» EXERCISE DIRECTIONS: Starting with the first line below, reproduce each line exactly until you have included the one bearing "Hay dos métodos".

-=-=-=-=-

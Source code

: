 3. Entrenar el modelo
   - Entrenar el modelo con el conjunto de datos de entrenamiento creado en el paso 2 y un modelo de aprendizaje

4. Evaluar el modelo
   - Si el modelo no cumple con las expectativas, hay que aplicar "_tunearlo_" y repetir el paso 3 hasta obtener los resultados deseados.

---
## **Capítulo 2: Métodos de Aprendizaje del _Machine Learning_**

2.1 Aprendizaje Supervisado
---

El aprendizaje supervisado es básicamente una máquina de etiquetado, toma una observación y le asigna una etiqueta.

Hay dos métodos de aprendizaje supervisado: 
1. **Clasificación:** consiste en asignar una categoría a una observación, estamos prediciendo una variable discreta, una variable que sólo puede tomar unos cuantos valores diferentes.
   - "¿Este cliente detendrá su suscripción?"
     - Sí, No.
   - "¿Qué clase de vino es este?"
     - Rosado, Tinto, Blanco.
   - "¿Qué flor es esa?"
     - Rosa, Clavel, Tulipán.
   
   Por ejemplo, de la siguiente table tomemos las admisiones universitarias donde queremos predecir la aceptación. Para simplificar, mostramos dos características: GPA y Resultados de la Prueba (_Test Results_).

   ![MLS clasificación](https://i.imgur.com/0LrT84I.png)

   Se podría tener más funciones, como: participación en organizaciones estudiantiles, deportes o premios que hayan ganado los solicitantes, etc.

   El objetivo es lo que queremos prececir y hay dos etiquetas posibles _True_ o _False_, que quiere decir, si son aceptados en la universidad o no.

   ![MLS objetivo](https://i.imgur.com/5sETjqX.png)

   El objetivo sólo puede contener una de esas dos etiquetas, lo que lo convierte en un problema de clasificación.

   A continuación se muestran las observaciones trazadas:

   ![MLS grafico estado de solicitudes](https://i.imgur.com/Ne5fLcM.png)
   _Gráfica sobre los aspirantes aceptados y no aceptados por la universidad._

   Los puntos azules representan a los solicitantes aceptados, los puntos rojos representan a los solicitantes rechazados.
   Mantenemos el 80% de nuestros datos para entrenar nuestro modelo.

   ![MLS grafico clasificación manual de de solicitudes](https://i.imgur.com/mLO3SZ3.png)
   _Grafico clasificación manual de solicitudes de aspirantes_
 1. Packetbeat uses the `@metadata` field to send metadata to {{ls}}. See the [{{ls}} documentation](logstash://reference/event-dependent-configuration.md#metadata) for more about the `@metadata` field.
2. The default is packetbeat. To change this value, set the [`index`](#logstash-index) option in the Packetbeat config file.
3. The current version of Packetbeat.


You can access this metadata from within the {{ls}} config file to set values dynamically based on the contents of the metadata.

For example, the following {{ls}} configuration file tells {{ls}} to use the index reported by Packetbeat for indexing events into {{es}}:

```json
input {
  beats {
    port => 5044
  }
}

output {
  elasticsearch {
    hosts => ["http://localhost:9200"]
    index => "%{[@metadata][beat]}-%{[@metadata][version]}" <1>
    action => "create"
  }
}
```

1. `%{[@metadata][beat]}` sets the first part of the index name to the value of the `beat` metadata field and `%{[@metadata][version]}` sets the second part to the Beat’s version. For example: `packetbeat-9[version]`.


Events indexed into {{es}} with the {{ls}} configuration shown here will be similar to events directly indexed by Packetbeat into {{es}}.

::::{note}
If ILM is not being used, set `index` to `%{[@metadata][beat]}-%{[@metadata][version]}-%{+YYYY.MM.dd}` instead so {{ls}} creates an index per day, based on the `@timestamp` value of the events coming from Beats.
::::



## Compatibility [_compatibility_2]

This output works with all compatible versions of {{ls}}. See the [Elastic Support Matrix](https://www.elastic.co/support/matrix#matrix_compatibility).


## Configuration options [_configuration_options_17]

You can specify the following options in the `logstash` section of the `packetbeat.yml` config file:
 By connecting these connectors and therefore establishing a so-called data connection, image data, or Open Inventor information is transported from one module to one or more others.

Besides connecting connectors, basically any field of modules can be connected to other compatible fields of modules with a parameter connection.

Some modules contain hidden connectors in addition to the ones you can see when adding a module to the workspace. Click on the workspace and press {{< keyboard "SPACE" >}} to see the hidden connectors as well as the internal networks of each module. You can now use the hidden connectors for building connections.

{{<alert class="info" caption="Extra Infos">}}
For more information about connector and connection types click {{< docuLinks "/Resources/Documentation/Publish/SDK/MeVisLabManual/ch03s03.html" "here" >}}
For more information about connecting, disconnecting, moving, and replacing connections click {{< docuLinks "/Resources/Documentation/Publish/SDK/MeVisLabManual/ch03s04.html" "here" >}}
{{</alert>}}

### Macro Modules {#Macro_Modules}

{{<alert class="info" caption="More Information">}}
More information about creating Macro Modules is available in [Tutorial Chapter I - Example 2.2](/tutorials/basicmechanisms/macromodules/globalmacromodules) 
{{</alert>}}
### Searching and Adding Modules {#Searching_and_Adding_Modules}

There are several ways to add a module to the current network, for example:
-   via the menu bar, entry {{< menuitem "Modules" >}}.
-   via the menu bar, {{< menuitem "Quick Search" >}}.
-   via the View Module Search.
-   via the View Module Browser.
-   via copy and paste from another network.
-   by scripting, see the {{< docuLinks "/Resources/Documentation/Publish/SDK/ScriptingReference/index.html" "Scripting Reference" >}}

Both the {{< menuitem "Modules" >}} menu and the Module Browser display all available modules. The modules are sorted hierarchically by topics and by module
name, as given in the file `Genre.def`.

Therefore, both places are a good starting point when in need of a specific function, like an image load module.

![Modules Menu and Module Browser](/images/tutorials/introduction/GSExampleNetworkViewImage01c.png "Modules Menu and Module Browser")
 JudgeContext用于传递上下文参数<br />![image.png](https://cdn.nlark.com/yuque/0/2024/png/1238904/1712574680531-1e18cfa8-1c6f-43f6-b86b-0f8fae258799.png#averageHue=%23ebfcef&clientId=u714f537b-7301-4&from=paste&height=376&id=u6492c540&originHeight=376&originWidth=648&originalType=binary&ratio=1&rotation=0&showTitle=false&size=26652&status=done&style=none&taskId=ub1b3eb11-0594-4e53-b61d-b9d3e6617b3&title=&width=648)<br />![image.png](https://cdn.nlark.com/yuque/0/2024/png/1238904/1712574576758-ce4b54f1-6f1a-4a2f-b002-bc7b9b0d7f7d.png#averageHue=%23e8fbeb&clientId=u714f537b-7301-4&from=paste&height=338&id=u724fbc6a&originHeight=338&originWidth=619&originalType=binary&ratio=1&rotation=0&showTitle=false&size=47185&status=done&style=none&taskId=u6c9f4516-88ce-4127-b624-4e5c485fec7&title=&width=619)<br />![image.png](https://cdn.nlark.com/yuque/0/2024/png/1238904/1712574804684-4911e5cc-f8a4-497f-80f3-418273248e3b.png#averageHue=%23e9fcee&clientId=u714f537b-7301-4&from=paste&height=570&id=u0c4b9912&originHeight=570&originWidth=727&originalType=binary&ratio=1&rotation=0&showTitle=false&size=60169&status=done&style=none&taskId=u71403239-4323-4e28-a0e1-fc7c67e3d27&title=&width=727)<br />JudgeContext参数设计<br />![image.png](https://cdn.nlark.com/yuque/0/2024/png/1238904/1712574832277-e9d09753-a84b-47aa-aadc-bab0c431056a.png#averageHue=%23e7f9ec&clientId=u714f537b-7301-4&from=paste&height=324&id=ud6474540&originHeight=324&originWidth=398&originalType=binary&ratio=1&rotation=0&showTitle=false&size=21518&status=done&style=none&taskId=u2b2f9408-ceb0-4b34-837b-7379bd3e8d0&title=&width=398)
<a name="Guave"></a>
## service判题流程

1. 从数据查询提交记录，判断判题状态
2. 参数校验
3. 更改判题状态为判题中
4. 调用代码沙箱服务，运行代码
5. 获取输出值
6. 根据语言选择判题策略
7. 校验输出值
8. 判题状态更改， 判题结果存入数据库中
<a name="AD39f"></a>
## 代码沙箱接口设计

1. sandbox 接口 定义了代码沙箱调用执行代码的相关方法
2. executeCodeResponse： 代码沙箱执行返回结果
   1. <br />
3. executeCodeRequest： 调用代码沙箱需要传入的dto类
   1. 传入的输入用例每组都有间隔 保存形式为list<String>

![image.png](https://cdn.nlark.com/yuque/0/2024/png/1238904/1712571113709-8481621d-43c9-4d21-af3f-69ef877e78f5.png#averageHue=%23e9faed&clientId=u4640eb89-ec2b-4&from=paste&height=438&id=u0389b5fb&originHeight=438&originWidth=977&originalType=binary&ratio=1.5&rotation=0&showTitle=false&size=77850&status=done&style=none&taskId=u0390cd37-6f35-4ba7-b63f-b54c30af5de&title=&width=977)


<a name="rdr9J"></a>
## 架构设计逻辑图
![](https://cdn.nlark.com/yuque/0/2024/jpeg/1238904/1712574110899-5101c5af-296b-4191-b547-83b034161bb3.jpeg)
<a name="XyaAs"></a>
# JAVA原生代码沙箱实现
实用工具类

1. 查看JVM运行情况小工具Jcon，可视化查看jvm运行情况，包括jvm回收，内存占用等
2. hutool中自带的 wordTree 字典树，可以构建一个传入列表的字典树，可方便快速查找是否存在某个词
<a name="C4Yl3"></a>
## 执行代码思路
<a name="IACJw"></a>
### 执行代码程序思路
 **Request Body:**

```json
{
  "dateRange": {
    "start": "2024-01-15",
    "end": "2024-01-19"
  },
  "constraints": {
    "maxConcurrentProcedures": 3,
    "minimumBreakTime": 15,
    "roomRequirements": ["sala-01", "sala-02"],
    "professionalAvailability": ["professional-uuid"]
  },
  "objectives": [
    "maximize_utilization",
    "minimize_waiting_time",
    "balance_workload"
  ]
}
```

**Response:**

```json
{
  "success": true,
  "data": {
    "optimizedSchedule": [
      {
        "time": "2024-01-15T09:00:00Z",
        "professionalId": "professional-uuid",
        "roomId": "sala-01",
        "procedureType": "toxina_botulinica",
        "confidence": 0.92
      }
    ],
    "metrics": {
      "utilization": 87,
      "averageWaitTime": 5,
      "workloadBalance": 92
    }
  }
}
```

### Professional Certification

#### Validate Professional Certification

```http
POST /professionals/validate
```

-=-=-=-=-

» EXERCISE RESPONSE:
Source code

: 3. Entrenar el modelo
   - Entrenar el modelo con el conjunto de datos de entrenamiento creado en el paso 2 y un modelo de aprendizaje

4. Evaluar el modelo
   - Si el modelo no cumple con las expectativas, hay que aplicar "_tunearlo_" y repetir el paso 3 hasta obtener los resultados deseados.

---
## **Capítulo 2: Métodos de Aprendizaje del _Machine Learning_**

2.1 Aprendizaje Supervisado
---

El aprendizaje supervisado es básicamente una máquina de etiquetado, toma una observación y le asigna una etiqueta.

Hay dos métodos de aprendizaje supervisado: 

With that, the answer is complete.